* **Problem to work on**
Starting at the line that holds "pose control features.", reproduce each line exactly up to and including the last line of the records below. Pictures stay out.
————————
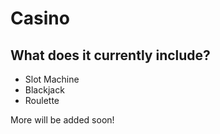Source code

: # Casino

## What does it currently include?
- Slot Machine 
- Blackjack
- Roulette

More will be added soon!
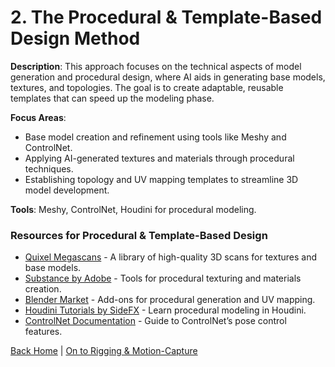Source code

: # 2. The Procedural & Template-Based Design Method

**Description**: This approach focuses on the technical aspects of model generation and procedural design, where AI aids in generating base models, textures, and topologies. The goal is to create adaptable, reusable templates that can speed up the modeling phase.

**Focus Areas**:
- Base model creation and refinement using tools like Meshy and ControlNet.
- Applying AI-generated textures and materials through procedural techniques.
- Establishing topology and UV mapping templates to streamline 3D model development.

**Tools**: Meshy, ControlNet, Houdini for procedural modeling.

### Resources for Procedural & Template-Based Design
- [Quixel Megascans](https://quixel.com/megascans/) - A library of high-quality 3D scans for textures and base models.
- [Substance by Adobe](https://www.adobe.com/products/substance3d.html) - Tools for procedural texturing and materials creation.
- [Blender Market](https://blendermarket.com/) - Add-ons for procedural generation and UV mapping.
- [Houdini Tutorials by SideFX](https://www.sidefx.com/learn/) - Learn procedural modeling in Houdini.
- [ControlNet Documentation](https://github.com/lllyasviel/ControlNet) - Guide to ControlNet’s pose control features.

[Back Home](/) |  [On to Rigging & Motion-Capture](rigging-motion-capture.md)
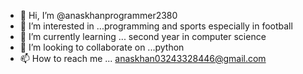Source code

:- 👋 Hi, I’m @anaskhanprogrammer2380
- 👀 I’m interested in ...programming and sports especially in football 
- 🌱 I’m currently learning ... second year in computer science 
- 💞️ I’m looking to collaborate on ...python
- 📫 How to reach me ... anaskhan03243328446@gmail.com

<!---
anaskhanprogrammer2380/anaskhanprogrammer2380 is a ✨ special ✨ repository because its `README.md` (this file) appears on your GitHub profile.
You can click the Preview link to take a look at your changes.
--->
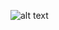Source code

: 
![alt text](https://github.com/ArulAuror/Data-Science-Portfolio/edit/main/Data%20Modelling%20in%20MySQL/ERD_DataModel.png)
————————
* **Written solution**
- [ControlNet Documentation](https://github.com/lllyasviel/ControlNet) - Guide to ControlNet’s pose control features.

[Back Home](/) |  [On to Rigging & Motion-Capture](rigging-motion-capture.md)
Source code

:- 👋 Hi, I’m @anaskhanprogrammer2380
- 👀 I’m interested in ...programming and sports especially in football 
- 🌱 I’m currently learning ... second year in computer science 
- 💞️ I’m looking to collaborate on ...python
- 📫 How to reach me ... anaskhan03243328446@gmail.com

<!---
anaskhanprogrammer2380/anaskhanprogrammer2380 is a ✨ special ✨ repository because its `README.md` (this file) appears on your GitHub profile.
You can click the Preview link to take a look at your changes.
--->
Source code

: 
![alt text](https://github.com/ArulAuror/Data-Science-Portfolio/edit/main/Data%20Modelling%20in%20MySQL/ERD_DataModel.png)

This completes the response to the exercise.